So, in a classic Rankean advance of historical scholarship, we know more than we did at the time about these traditionally documented areas of high politics. By contrast, we have learned little new about the causes and social dynamics of the mass, popular actions that actually gave 1989 a claim to be a revolution, or chain of revolutions.

I spent many hours of my life standing in those crowds, in Warsaw, Budapest, Berlin, and Prague; their behavior was both inspiring and mysterious. What had moved these individual men and women to come out on the streets, especially in the early days, when it was not self-evidently safe to do so? What swayed them as a crowd? Who, in Prague, was the first to take a key ring out of his or her pocket, hold the keys aloft, and shake them—an action that, copied by 300,000 people, produced the most amazing sound, like massed Chinese bells?

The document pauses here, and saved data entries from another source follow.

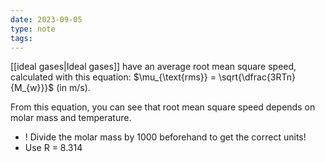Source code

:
 ```yaml
---
date: 2023-09-05
type: note
tags: 
---
```


[[ideal gases|Ideal gases]] have an average root mean square speed, calculated with this equation:
$\mu_{\text{rms}} = \sqrt{\dfrac{3RTn}{M_{w}}}$ (in m/s).

From this equation, you can see that root mean square speed depends on molar mass and temperature.
- !  Divide the molar mass by 1000 beforehand to get the correct units!
- Use R = 8.314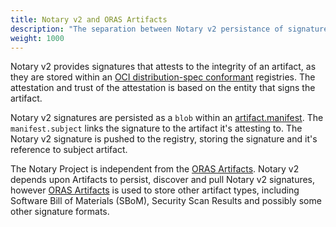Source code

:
 ```yaml
---
title: Notary v2 and ORAS Artifacts
description: "The separation between Notary v2 persistance of signatures and ORAS Artifacts"
weight: 1000
---
```


Notary v2 provides signatures that attests to the integrity of an artifact, as they are stored within an [OCI distribution-spec conformant][oci-dist-conformance] registries.
The attestation and trust of the attestation is based on the entity that signs the artifact.

Notary v2 signatures are persisted as a `blob` within an [artifact.manifest][artifact-manifest-spec]. The `manifest.subject` links the signature to the artifact it's attesting to. The Notary v2 signature is pushed to the registry, storing the signature and it's reference to subject artifact.

The Notary Project is independent from the [ORAS Artifacts][artifacts-repo]. Notary v2 depends upon Artifacts to persist, discover and pull Notary v2 signatures, however [ORAS Artifacts][artifacts-repo] is used to store other artifact types, including Software Bill of Materials (SBoM), Security Scan Results and possibly some other signature formats.


[artifact-manifest-spec]:   https://github.com/oras-project/artifacts-spec/blob/main/artifact-manifest.md
[artifacts-repo]:           https://github.com/oras-project/artifacts-spec
[oci-dist-conformance]:     https://github.com/opencontainers/oci-conformance/tree/main/distribution-spec
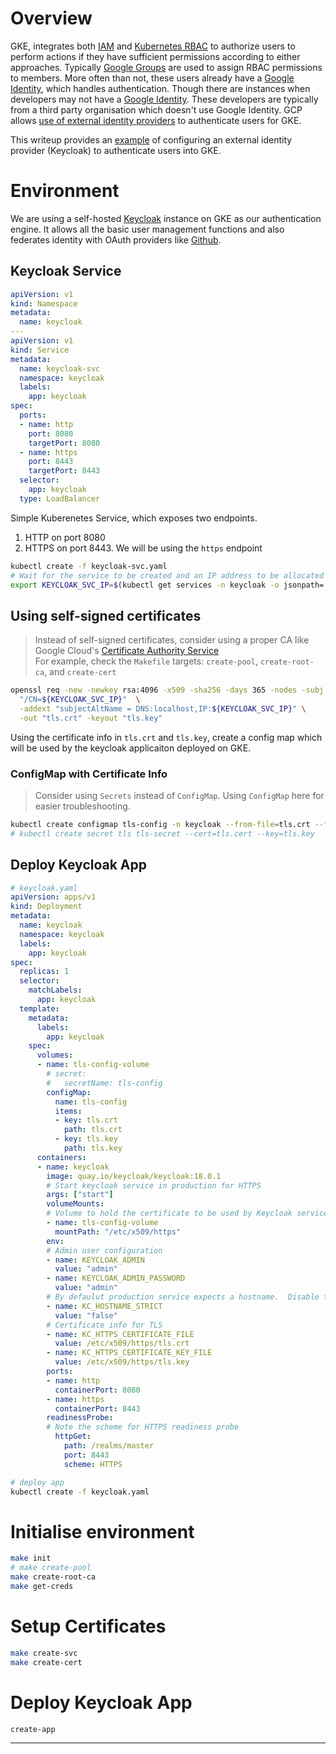 # Overview

GKE, integrates both [IAM][3] and [Kubernetes RBAC][4] to authorize users to perform actions if they have sufficient permissions according to either approaches.  Typically [Google Groups][5] are used to assign RBAC permissions to members.
More often than not, these users already have a [Google Identity][1], which handles authentication.
Though there are instances when developers may not have a [Google Identity][1].
These developers are typically from a third party organisation which doesn't use Google Identity.  GCP allows [use of external identity providers][6] to authenticate users for GKE.

This writeup provides an [example][7] of configuring an external identity provider (Keycloak) to authenticate users into GKE.

# Environment
We are using a self-hosted [Keycloak][8] instance on GKE as our authentication engine.  It allows all the basic user management functions and also federates identity with OAuth providers like [Github][9].

## Keycloak Service
```yaml
apiVersion: v1
kind: Namespace
metadata:
  name: keycloak
---
apiVersion: v1
kind: Service
metadata:
  name: keycloak-svc
  namespace: keycloak
  labels:
    app: keycloak
spec:
  ports:
  - name: http
    port: 8080
    targetPort: 8080
  - name: https
    port: 8443
    targetPort: 8443
  selector:
    app: keycloak
  type: LoadBalancer
```
Simple Kuberenetes Service, which exposes two endpoints.  
1. HTTP on port 8080
2. HTTPS on port 8443.  We will be using the `https` endpoint

```bash
kubectl create -f keycloak-svc.yaml
# Wait for the service to be created and an IP address to be allocated
export KEYCLOAK_SVC_IP=$(kubectl get services -n keycloak -o jsonpath='{.items[0].status.loadBalancer.ingress[0].ip}')
```

## Using self-signed certificates
> Instead of self-signed certificates, consider using a proper CA like Google Cloud's [Certificate Authority Service][10]  
> For example, check the `Makefile` targets: `create-pool`, `create-root-ca`, and `create-cert`

```bash
openssl req -new -newkey rsa:4096 -x509 -sha256 -days 365 -nodes -subj \
  "/CN=${KEYCLOAK_SVC_IP}"  \
  -addext "subjectAltName = DNS:localhost,IP:${KEYCLOAK_SVC_IP}" \
  -out "tls.crt" -keyout "tls.key"
```
Using the certificate info in `tls.crt` and `tls.key`, create a config map which will be used by the keycloak applicaiton deployed on GKE.

### ConfigMap with Certificate Info
> Consider using `Secrets` instead of `ConfigMap`.  Using `ConfigMap` here for easier troubleshooting.
```bash
kubectl create configmap tls-config -n keycloak --from-file=tls.crt --from-file=tls.key
# kubectl create secret tls tls-secret --cert=tls.cert --key=tls.key
```

## Deploy Keycloak App
```yaml
# keycloak.yaml
apiVersion: apps/v1
kind: Deployment
metadata:
  name: keycloak
  namespace: keycloak
  labels:
    app: keycloak
spec:
  replicas: 1
  selector:
    matchLabels:
      app: keycloak
  template:
    metadata:
      labels:
        app: keycloak
    spec:
      volumes:
      - name: tls-config-volume
        # secret:
        #   secretName: tls-config
        configMap:
          name: tls-config
          items:
          - key: tls.crt
            path: tls.crt
          - key: tls.key
            path: tls.key
      containers:
      - name: keycloak
        image: quay.io/keycloak/keycloak:18.0.1
        # Start keycloak service in production for HTTPS
        args: ["start"]
        volumeMounts:
        # Volume to hold the certificate to be used by Keycloak service
        - name: tls-config-volume
          mountPath: "/etc/x509/https"
        env:
        # Admin user configuration
        - name: KEYCLOAK_ADMIN
          value: "admin"
        - name: KEYCLOAK_ADMIN_PASSWORD
          value: "admin"
        # By defaulut production service expects a hostname.  Disable that config for K8S
        - name: KC_HOSTNAME_STRICT
          value: "false"
        # Certificate info for TLS
        - name: KC_HTTPS_CERTIFICATE_FILE
          value: /etc/x509/https/tls.crt
        - name: KC_HTTPS_CERTIFICATE_KEY_FILE
          value: /etc/x509/https/tls.key
        ports:
        - name: http
          containerPort: 8080
        - name: https
          containerPort: 8443
        readinessProbe:
        # Note the scheme for HTTPS readiness probe
          httpGet:
            path: /realms/master
            port: 8443
            scheme: HTTPS
```

```bash
# deploy app
kubectl create -f keycloak.yaml
```

# Initialise environment
```bash
make init
# make create-pool
make create-root-ca
make get-creds
```

# Setup Certificates
```bash
make create-svc
make create-cert
```

# Deploy Keycloak App
```bash
create-app
```



------
[1]: https://developers.google.com/identity
[2]: https://cloud.google.com/identity
[3]: https://cloud.google.com/kubernetes-engine/docs/how-to/iam
[4]: https://kubernetes.io/docs/reference/access-authn-authz/rbac/
[5]: https://cloud.google.com/kubernetes-engine/docs/how-to/google-groups-rbac
[6]: https://cloud.google.com/kubernetes-engine/docs/how-to/oidc
[7]: https://github.com/finiteloopme/gke-external-oidc
[8]: https://www.keycloak.org/
[9]: https://github.com/settings/developers
[10]: https://cloud.google.com/certificate-authority-service
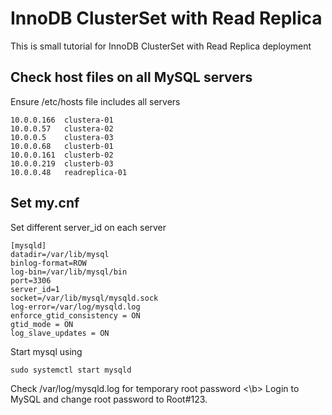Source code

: # InnoDB ClusterSet with Read Replica
This is small tutorial for InnoDB ClusterSet with Read Replica deployment
## Check host files on all MySQL servers
Ensure /etc/hosts file includes all servers
```
10.0.0.166 	clustera-01
10.0.0.57	clustera-02
10.0.0.5	clustera-03
10.0.0.68	clusterb-01
10.0.0.161	clusterb-02
10.0.0.219	clusterb-03
10.0.0.48	readreplica-01
```
## Set my.cnf
Set different server_id on each server 
```
[mysqld]
datadir=/var/lib/mysql
binlog-format=ROW
log-bin=/var/lib/mysql/bin
port=3306
server_id=1
socket=/var/lib/mysql/mysqld.sock
log-error=/var/log/mysqld.log
enforce_gtid_consistency = ON
gtid_mode = ON
log_slave_updates = ON
```
Start mysql using
```
sudo systemctl start mysqld
```
Check /var/log/mysqld.log for temporary root password <\b>
Login to MySQL and change root password to Root#123.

Historians such as George Rudé, with his pioneering study of the crowd in the French Revolution, E.P. Thompson, and Eric Hobsbawm have attempted to understand the underlying dynamics of popular protest in earlier periods. It is surely time for contemporary historians, with better sources at their disposal (hours of television, video, and radio footage, for example), to take up the challenge of trying to analyze 1989 from below, and not merely from above.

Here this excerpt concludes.